Secondo l'Oms il nuovo infermiere è colui che aiuta gli individui ad adattarsi a malattia e disabilità cronica, trascorrendo buona parte del suo tempo a lavorare a domicilio della persona assistita e della sua famiglia. Tutto bello sulla carta, ma inattuabile con i numeri di oggi, con i carichi di lavoro e con le prospettive future. Se è vero che con la missione 6 del Pnrr si vuole creare una rete di assistenza domiciliare che, in collaborazione con l'ospedale, «mantenga e migliori nel tempo l'equilibrio e lo stato di salute della famiglia, nella comunità, aiutandola a evitare o gestire le minacce alla salute» è altrettanto vero che per attuare il piano ci vuole personale.

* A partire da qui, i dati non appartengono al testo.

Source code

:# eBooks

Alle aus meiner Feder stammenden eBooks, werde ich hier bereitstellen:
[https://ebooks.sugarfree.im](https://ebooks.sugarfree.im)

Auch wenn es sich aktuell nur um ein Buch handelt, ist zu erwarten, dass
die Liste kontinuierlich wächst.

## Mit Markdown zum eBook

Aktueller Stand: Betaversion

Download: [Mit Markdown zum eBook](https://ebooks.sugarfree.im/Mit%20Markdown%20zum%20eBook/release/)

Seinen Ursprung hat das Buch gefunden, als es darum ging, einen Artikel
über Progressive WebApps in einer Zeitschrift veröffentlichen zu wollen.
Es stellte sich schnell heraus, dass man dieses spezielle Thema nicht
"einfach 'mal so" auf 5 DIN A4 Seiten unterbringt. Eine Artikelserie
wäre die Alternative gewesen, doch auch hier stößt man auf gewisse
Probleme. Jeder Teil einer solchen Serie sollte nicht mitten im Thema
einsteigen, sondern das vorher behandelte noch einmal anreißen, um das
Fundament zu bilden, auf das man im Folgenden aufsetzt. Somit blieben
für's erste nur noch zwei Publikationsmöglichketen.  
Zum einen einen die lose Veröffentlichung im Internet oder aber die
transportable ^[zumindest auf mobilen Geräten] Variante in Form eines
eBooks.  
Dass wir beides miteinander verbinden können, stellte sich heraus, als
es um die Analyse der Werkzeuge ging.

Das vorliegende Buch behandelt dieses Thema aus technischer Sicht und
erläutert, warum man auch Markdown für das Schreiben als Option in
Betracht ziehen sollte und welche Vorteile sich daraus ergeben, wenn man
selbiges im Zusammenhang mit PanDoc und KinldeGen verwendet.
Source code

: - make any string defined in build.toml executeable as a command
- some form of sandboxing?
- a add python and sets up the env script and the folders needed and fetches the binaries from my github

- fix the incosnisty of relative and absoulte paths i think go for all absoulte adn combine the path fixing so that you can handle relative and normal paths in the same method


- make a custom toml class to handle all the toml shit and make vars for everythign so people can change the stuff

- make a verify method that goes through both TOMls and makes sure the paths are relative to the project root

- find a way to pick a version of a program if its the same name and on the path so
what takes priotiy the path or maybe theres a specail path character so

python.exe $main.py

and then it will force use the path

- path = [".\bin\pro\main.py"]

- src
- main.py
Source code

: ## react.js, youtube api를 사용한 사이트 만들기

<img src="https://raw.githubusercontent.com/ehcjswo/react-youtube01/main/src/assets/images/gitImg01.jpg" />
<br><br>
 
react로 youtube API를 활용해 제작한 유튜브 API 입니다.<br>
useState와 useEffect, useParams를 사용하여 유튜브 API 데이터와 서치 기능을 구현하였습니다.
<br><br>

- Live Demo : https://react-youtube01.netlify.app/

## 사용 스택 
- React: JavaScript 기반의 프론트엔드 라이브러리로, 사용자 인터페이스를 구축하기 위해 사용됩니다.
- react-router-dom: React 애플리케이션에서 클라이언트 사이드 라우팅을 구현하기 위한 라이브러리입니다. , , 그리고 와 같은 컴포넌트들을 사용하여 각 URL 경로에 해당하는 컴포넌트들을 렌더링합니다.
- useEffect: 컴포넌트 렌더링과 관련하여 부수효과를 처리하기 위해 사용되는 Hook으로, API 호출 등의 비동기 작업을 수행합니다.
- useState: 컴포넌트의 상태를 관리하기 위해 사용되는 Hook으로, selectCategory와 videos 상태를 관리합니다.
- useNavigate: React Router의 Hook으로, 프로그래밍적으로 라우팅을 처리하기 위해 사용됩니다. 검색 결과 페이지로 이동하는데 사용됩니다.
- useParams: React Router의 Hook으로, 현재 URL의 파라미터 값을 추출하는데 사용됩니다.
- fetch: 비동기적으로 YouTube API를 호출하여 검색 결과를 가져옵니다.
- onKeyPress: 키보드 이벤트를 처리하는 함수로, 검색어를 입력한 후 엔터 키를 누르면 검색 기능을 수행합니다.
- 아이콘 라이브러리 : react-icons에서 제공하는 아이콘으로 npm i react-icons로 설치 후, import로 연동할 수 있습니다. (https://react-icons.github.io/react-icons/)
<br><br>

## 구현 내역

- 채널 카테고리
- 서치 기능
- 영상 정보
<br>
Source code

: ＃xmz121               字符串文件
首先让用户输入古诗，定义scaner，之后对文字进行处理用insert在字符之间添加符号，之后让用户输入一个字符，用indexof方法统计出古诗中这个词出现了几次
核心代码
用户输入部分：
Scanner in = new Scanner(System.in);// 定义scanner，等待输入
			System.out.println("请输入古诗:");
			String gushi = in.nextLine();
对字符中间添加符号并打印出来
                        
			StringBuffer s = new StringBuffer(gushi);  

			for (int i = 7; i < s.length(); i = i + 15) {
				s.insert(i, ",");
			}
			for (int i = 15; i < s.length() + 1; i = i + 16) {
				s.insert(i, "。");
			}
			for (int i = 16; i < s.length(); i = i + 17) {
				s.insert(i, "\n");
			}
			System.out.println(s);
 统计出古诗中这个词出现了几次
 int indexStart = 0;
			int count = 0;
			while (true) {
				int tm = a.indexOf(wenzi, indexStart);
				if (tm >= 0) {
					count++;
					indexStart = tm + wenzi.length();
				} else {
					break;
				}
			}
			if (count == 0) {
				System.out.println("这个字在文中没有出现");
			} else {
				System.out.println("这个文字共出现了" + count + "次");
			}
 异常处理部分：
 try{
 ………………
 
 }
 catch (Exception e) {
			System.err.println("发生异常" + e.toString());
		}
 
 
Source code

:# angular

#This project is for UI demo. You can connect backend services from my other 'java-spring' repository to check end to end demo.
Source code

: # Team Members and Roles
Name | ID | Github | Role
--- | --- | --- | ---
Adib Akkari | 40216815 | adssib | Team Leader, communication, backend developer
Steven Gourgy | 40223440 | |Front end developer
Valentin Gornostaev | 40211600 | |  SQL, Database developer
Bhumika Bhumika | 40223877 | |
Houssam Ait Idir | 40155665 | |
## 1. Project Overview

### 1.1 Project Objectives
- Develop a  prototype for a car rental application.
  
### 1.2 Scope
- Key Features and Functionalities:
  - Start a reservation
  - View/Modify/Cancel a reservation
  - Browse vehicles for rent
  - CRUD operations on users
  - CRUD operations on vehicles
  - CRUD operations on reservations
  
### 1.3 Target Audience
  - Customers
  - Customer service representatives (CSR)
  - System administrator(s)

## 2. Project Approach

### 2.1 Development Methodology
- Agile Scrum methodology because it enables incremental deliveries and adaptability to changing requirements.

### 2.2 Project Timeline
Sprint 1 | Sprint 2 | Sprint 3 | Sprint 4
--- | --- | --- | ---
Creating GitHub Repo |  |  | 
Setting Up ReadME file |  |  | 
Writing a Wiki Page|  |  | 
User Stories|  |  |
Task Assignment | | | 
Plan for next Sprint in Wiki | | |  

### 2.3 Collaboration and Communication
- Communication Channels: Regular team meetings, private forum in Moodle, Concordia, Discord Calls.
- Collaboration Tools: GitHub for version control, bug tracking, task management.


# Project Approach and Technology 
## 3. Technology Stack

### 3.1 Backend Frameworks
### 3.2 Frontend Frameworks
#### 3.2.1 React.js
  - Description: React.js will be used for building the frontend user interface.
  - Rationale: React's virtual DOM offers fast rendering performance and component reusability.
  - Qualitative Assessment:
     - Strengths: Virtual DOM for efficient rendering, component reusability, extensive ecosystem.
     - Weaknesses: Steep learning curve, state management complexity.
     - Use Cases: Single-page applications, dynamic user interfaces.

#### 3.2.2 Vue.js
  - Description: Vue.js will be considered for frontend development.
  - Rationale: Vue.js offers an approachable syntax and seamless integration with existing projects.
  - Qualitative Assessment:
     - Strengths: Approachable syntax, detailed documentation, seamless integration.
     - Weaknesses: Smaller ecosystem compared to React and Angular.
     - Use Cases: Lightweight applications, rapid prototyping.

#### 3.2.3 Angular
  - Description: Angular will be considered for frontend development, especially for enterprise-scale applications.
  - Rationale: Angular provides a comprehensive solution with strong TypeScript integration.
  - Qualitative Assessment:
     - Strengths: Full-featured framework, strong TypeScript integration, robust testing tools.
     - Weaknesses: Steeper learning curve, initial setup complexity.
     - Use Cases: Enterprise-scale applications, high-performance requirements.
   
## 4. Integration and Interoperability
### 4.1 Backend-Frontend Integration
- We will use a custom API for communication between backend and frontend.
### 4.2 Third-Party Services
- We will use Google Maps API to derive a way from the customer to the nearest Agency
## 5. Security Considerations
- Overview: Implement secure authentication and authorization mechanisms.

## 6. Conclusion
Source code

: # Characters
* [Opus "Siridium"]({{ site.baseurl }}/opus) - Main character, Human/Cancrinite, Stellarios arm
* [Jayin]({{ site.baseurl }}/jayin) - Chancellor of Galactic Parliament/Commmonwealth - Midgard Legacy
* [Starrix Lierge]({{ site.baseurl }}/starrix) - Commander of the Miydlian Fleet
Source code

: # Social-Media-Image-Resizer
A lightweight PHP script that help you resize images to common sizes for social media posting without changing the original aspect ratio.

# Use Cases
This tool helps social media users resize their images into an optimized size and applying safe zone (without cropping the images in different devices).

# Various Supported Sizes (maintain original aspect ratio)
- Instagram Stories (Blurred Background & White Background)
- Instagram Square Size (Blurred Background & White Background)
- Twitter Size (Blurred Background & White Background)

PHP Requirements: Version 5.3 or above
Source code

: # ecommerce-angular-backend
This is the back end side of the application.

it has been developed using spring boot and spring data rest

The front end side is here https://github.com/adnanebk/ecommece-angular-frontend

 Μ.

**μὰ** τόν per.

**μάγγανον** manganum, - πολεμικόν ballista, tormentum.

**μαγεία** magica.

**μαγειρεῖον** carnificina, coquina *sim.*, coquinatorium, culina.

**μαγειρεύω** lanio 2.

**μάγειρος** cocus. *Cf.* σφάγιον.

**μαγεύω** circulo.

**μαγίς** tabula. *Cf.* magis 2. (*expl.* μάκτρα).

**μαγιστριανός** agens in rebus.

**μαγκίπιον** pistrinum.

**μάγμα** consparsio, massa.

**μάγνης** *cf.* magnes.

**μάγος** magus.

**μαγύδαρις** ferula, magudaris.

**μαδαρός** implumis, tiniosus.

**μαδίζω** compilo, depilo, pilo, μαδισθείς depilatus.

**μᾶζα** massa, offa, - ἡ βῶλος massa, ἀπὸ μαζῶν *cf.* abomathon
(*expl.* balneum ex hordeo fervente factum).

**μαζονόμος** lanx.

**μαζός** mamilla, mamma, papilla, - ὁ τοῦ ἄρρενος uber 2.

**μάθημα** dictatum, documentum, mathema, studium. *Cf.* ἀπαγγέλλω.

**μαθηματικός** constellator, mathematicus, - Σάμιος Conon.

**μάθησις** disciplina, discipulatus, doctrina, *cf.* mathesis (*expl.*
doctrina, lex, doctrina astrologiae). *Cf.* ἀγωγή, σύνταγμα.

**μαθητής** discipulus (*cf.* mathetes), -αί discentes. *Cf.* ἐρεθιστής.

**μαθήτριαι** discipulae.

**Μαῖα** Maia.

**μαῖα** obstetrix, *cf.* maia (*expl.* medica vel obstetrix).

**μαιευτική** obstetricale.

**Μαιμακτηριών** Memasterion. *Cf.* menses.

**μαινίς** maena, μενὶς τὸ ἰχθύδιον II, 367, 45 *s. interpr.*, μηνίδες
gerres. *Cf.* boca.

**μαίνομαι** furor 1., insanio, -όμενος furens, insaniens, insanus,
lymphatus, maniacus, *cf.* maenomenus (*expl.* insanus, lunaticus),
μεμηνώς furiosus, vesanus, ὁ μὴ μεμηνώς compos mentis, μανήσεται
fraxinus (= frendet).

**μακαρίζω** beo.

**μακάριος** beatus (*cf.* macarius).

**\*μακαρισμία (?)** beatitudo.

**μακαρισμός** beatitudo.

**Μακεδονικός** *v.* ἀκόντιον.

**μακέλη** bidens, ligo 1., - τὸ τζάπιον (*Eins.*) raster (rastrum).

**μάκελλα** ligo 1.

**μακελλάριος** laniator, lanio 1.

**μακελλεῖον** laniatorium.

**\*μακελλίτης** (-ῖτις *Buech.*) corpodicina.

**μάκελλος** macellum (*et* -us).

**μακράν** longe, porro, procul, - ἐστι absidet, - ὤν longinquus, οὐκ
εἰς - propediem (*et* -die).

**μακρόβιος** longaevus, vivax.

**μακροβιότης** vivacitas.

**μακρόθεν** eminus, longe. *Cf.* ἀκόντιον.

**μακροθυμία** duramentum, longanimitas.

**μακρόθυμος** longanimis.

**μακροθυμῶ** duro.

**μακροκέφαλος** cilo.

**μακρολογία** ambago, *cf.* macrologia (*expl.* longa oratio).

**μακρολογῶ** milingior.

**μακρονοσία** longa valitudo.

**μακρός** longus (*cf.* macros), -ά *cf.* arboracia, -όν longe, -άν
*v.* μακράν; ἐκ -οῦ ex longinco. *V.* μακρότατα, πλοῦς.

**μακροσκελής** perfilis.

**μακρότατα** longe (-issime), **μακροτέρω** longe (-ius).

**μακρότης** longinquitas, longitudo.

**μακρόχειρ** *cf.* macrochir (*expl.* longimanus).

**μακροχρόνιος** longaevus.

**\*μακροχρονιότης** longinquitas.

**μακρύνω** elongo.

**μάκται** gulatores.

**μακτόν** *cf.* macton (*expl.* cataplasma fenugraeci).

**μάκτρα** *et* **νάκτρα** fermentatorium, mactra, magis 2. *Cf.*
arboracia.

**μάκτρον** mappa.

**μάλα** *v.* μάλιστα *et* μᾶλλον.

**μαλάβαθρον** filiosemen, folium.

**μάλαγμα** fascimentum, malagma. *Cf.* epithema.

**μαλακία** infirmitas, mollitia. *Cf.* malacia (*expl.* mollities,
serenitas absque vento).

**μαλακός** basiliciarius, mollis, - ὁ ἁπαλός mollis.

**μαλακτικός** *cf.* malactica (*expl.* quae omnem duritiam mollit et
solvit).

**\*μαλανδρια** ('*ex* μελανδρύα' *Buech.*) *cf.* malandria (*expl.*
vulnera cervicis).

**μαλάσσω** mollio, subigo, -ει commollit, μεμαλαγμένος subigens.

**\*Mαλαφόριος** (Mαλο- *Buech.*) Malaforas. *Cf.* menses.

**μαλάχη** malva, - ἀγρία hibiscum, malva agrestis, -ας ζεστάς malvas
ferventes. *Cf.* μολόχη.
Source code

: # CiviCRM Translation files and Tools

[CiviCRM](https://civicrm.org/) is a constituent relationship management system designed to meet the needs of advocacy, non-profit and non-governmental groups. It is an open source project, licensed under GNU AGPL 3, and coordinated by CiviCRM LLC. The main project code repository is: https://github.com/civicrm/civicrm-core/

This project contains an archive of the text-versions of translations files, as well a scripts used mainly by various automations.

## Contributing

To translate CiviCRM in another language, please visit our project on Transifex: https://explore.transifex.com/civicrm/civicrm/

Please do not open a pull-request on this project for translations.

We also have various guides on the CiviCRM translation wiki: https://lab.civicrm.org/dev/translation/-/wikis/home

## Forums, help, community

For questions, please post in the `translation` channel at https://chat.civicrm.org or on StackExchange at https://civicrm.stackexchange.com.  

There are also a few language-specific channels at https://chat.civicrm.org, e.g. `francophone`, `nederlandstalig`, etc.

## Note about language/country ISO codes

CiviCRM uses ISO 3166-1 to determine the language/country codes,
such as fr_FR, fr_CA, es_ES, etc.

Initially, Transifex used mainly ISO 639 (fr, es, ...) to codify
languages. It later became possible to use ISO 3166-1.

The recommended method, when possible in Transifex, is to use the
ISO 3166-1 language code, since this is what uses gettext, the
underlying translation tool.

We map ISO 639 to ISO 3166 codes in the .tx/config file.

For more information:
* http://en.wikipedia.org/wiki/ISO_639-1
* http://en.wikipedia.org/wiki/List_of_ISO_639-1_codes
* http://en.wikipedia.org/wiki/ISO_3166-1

Ci vogliono infermieri e professionisti. Ci vuole attenzione al loro lavoro. Ci vogliono investimenti sul personale. A livello nazionale su questi temi la Federazione degli Ordini dei Medici Chirurghi e degli Odontoiatri (FNOMCeO) e la Federazione degli Ordini delle Professioni infermieristiche (FNOPI) hanno avviato, per la prima volta tavoli di lavoro congiunto per elaborare proposte.